Adolescents who were born extremely premature are much more likely to have chronic health problems than their peers who were delivered at full term, a Swedish study suggests.
Pregnancy normally lasts about 40 weeks, and babies born after 37 weeks are considered full term. The study focused on extremely preterm infants, delivered at 23 to 25 weeks gestation.

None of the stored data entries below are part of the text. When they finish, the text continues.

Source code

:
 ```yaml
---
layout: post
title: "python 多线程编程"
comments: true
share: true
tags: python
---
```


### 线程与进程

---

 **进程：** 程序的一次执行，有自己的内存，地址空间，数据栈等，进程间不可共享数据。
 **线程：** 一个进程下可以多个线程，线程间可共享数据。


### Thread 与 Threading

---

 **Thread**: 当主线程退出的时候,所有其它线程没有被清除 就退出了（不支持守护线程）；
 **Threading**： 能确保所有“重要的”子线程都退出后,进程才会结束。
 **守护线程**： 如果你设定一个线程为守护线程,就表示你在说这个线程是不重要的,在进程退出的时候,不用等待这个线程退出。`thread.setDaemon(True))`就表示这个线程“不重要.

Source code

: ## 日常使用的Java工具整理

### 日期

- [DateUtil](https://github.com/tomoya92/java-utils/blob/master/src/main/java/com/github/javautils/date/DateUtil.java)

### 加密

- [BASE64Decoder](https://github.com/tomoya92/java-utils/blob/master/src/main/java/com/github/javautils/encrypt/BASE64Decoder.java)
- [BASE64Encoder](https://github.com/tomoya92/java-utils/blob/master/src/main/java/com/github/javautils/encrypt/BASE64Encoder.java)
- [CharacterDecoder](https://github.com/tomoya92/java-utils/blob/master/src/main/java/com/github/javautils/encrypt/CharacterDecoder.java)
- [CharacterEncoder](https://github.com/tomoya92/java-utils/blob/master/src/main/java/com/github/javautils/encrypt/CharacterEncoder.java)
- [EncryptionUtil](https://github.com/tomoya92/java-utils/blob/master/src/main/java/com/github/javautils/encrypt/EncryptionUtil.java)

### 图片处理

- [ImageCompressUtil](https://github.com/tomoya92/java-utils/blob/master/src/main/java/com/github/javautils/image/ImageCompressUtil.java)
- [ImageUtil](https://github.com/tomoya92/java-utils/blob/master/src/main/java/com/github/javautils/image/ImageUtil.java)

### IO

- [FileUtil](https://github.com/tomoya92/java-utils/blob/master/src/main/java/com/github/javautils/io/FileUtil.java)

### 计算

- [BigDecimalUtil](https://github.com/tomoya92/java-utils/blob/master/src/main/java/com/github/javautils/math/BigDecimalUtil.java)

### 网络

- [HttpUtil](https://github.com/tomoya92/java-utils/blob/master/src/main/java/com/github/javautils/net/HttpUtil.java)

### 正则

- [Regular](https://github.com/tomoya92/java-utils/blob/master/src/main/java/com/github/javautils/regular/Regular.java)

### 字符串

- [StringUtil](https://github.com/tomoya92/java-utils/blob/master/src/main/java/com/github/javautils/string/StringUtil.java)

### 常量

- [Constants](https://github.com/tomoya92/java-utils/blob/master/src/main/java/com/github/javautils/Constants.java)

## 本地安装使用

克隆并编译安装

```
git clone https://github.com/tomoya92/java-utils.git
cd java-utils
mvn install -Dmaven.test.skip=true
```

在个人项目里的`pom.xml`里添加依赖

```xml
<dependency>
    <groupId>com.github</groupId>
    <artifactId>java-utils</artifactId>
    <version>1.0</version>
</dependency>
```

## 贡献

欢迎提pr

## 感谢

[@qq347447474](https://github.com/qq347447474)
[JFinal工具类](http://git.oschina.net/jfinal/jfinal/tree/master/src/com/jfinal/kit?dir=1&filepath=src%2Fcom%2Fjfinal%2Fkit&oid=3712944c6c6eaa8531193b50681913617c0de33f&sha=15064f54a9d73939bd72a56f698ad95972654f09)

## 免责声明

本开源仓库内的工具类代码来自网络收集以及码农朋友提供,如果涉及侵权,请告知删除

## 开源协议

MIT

In the weeks immediately after birth, these early arrivals often have difficulty breathing and digesting food. They can also encounter longer-term challenges such as impaired vision, hearing, and cognitive skills as well as social and behavioral problems.
“Children born extremely preterm at 23 to 25 weeks gestation face an increased risk of chronic health problems such as neurodevelopmental handicap (mostly mild or moderate), asthma, and behavioral difficulties,” said study co-author Dr. Aijaz Farooqi, a researcher at the University Hospital of Umea in Sweden.
“At school age, many extremely preterm children whose general intelligence is normal or in the lower normal range have motor impairments, behavioral problems, social problems and academic underachievement,” Farooqi added by email.
Farooqi’s team studied 134 youngsters ages 10 to 15 who were born extremely preterm, plus 103 children who were full-term infants but otherwise similar.
Compared to the full-term group, adolescents in the preemie group were 15 times more likely to have severe physical or mental impairments and more than five times as likely to require more medical or educational services than children typically need, the study found.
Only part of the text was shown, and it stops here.